Data provided:

※ ※ ※

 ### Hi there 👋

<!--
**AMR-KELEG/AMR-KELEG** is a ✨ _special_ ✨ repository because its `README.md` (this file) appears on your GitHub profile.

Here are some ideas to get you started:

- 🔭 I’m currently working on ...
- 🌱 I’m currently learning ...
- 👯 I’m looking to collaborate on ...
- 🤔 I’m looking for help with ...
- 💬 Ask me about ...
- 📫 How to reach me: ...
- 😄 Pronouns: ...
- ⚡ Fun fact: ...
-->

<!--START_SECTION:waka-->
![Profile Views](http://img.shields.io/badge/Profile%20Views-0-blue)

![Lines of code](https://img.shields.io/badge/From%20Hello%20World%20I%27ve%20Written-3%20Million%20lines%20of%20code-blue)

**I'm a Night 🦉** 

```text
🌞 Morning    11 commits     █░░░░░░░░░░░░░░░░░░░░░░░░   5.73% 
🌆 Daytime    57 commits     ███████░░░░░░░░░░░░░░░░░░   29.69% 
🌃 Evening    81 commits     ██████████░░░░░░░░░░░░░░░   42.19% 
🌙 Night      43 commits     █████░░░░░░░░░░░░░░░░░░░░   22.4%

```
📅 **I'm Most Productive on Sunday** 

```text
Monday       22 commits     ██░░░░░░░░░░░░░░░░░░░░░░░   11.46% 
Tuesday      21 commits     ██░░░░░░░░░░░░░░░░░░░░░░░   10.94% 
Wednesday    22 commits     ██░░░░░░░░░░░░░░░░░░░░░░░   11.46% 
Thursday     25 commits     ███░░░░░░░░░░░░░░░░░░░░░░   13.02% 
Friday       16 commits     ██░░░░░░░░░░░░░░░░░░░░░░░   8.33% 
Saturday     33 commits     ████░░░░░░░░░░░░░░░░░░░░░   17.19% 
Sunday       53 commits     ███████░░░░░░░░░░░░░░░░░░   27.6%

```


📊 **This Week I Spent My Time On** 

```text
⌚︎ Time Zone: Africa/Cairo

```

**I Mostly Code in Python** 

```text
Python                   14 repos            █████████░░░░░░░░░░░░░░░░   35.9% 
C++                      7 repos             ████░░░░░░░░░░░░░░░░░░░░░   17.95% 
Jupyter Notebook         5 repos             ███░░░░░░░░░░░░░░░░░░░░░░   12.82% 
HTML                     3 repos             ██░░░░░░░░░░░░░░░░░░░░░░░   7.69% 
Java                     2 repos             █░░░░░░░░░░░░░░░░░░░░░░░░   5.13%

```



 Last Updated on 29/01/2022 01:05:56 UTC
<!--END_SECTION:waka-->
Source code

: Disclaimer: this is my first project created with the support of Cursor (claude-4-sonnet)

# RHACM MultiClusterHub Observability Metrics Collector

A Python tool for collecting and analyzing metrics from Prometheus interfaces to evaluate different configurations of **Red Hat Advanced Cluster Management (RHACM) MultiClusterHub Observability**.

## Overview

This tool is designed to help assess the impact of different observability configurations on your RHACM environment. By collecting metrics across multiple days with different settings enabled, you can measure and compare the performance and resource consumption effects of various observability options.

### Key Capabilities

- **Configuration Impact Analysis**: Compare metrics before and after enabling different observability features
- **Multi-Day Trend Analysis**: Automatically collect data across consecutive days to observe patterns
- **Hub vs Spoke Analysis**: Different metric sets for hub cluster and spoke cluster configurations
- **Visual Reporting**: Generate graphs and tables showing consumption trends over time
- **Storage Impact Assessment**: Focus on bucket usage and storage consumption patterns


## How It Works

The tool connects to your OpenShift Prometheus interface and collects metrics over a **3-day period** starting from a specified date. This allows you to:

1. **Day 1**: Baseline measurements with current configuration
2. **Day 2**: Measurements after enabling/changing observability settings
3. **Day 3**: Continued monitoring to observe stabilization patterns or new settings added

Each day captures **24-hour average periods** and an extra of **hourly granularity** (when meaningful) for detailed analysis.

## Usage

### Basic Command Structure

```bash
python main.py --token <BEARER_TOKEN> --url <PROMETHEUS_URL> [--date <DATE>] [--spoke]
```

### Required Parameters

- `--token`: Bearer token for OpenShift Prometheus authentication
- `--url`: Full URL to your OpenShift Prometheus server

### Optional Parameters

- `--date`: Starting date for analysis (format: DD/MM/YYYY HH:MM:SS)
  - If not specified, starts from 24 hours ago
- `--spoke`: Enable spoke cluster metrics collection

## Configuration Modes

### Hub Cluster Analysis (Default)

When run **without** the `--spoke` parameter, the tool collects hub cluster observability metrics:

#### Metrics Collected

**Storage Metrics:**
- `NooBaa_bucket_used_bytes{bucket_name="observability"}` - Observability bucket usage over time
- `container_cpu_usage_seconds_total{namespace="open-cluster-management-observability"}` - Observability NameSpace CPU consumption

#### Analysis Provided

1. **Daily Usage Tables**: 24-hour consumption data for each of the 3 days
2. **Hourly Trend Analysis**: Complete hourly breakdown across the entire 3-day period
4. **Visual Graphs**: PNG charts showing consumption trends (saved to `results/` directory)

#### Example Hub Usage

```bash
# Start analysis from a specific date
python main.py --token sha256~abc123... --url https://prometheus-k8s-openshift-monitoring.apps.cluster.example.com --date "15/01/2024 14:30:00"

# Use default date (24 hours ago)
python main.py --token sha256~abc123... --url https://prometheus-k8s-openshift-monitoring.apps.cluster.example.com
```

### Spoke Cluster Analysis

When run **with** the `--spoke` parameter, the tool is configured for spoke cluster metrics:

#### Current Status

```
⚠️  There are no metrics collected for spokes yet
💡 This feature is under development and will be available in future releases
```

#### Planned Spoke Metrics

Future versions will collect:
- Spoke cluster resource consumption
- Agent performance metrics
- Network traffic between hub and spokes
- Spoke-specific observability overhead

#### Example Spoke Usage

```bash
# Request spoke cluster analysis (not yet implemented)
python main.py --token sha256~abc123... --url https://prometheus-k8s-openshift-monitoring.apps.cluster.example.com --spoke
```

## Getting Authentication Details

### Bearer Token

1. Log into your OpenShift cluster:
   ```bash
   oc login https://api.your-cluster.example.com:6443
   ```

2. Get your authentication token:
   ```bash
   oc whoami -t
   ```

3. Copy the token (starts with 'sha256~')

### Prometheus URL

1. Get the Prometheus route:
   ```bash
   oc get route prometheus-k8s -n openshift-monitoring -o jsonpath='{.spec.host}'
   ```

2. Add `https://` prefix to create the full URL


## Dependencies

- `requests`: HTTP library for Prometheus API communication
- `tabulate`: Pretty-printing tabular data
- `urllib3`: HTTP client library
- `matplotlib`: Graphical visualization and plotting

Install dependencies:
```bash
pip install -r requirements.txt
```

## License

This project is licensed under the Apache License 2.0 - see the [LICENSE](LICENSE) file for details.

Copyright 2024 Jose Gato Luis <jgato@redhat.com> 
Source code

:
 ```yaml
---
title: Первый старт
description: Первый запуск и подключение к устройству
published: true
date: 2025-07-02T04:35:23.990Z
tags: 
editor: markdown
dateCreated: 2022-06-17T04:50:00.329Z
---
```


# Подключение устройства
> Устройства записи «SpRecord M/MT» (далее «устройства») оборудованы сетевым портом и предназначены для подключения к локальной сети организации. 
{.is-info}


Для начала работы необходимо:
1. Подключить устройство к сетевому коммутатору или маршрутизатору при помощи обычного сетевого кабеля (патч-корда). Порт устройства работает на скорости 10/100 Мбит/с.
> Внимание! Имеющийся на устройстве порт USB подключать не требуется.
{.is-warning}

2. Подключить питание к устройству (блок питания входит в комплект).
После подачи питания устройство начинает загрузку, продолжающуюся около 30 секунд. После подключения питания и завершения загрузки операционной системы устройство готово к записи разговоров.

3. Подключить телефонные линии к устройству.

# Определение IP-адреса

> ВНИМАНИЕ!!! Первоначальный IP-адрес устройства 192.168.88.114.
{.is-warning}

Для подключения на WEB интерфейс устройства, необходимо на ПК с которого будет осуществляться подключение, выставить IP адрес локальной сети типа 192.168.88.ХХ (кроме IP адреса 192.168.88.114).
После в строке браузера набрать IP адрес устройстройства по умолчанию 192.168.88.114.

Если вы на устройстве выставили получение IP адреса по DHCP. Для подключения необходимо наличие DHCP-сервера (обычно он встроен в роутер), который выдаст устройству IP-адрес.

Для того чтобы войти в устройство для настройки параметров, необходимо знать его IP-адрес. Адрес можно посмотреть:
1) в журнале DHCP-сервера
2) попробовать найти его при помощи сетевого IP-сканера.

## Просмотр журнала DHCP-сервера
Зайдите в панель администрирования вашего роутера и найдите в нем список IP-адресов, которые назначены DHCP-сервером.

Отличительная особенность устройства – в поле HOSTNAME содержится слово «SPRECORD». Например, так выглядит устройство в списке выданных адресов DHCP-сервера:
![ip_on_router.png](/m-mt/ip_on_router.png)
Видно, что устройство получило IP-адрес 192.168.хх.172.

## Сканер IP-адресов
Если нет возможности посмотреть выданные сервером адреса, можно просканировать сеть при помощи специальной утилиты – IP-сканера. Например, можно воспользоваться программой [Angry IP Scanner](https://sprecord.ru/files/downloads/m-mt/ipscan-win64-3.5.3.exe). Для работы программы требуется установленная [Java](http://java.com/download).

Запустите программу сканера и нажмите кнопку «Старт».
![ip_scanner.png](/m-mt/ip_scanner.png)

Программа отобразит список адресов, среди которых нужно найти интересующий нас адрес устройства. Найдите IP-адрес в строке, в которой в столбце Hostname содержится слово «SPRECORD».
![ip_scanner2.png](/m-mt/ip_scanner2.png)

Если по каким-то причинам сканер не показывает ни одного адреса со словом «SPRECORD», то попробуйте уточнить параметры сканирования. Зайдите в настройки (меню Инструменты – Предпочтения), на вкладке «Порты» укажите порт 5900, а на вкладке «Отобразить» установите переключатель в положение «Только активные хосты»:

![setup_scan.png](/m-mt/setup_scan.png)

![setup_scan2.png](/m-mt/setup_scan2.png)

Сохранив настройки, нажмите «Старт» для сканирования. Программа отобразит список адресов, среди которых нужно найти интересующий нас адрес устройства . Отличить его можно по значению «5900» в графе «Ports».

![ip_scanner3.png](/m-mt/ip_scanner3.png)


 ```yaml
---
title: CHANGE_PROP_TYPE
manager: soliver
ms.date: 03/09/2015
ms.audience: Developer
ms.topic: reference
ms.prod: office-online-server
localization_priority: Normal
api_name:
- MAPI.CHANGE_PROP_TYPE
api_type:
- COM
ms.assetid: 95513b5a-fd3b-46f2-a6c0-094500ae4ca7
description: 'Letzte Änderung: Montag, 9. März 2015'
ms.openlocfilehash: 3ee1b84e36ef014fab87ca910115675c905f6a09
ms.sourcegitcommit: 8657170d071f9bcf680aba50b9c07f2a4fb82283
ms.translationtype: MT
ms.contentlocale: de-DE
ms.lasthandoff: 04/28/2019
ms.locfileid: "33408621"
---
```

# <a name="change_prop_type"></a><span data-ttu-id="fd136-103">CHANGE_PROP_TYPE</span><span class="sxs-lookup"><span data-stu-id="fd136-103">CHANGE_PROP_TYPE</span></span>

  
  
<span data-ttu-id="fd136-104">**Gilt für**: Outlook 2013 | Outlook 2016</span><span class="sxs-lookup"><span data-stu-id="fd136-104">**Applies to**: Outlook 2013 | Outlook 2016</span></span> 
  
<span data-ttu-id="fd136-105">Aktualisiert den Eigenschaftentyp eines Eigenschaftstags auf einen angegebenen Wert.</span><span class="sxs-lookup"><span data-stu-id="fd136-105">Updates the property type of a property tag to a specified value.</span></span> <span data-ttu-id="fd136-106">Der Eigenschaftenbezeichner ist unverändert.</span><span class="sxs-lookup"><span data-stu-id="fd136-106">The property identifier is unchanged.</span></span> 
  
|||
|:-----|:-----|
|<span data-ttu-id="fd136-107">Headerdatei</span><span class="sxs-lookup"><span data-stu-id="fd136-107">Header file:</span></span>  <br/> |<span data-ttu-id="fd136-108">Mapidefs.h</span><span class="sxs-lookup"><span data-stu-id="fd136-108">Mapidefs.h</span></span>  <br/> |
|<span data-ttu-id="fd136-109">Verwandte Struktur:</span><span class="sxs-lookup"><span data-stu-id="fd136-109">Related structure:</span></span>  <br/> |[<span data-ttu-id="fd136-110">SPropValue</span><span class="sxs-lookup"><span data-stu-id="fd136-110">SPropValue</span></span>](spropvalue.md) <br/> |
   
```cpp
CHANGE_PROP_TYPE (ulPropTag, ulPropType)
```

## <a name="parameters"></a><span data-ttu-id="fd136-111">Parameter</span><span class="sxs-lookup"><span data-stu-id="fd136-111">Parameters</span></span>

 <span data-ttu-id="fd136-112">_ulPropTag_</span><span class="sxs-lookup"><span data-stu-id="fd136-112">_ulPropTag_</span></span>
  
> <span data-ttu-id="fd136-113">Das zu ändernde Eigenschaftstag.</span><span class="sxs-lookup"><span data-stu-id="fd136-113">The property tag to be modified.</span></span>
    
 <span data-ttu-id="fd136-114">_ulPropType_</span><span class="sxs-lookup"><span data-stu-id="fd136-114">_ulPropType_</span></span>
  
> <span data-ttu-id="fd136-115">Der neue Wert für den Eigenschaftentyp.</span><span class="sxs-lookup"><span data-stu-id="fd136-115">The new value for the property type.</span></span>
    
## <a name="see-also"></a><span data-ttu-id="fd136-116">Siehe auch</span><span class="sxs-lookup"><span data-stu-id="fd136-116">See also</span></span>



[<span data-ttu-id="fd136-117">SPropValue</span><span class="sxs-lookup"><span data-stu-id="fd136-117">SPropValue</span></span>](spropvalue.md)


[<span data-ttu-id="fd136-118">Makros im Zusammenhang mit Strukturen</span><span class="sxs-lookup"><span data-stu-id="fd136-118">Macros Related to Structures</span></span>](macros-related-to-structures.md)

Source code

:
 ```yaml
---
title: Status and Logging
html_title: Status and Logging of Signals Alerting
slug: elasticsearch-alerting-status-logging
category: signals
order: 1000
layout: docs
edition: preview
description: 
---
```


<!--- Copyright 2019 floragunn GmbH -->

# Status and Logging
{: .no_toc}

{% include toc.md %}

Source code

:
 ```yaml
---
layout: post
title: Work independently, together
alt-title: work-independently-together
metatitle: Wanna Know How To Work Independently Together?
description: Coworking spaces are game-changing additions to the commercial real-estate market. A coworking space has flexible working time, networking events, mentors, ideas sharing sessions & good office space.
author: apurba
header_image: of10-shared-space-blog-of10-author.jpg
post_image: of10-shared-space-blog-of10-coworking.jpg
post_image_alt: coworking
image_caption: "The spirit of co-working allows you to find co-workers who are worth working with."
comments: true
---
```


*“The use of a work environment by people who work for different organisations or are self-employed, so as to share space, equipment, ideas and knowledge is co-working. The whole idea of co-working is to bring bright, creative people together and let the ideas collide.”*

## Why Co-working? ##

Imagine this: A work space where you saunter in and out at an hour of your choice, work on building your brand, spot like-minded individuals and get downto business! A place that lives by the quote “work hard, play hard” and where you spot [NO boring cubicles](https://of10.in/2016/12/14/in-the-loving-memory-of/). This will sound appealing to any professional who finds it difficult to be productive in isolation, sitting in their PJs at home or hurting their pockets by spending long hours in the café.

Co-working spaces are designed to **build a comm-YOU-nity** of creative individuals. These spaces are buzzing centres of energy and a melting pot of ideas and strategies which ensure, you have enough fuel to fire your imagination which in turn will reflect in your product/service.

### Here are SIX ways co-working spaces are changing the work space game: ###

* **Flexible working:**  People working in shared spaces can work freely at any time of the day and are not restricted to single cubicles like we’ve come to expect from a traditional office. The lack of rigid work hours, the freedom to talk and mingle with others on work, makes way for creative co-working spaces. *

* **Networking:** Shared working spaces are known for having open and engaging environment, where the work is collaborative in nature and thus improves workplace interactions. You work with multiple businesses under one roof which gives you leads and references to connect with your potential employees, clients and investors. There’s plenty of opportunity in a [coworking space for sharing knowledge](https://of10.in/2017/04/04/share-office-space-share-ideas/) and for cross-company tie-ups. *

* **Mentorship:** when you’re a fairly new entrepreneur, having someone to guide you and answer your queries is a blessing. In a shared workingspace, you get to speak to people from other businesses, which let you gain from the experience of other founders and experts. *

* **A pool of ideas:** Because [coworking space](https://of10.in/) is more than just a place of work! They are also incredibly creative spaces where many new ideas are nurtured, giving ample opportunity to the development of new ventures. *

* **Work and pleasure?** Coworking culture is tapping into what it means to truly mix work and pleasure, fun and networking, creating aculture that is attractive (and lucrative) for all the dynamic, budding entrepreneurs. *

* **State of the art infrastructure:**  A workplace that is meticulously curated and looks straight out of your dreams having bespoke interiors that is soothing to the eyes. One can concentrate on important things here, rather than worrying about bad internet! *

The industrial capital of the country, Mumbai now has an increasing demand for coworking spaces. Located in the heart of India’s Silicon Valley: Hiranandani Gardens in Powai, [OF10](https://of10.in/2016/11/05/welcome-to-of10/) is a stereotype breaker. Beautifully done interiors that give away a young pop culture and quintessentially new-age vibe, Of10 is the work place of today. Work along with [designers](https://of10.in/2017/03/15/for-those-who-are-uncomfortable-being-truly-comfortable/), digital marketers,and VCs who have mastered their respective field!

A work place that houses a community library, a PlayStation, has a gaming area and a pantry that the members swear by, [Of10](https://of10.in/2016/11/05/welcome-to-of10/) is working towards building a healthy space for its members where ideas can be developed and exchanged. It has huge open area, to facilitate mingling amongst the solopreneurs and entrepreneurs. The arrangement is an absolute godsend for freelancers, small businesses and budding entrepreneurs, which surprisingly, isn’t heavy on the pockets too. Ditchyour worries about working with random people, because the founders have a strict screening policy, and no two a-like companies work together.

※ ※ ※

What needs to be done:
Determine the number of lines in the listing that hold the word "интересующий". Nothing but that number is wanted.

Task response:
2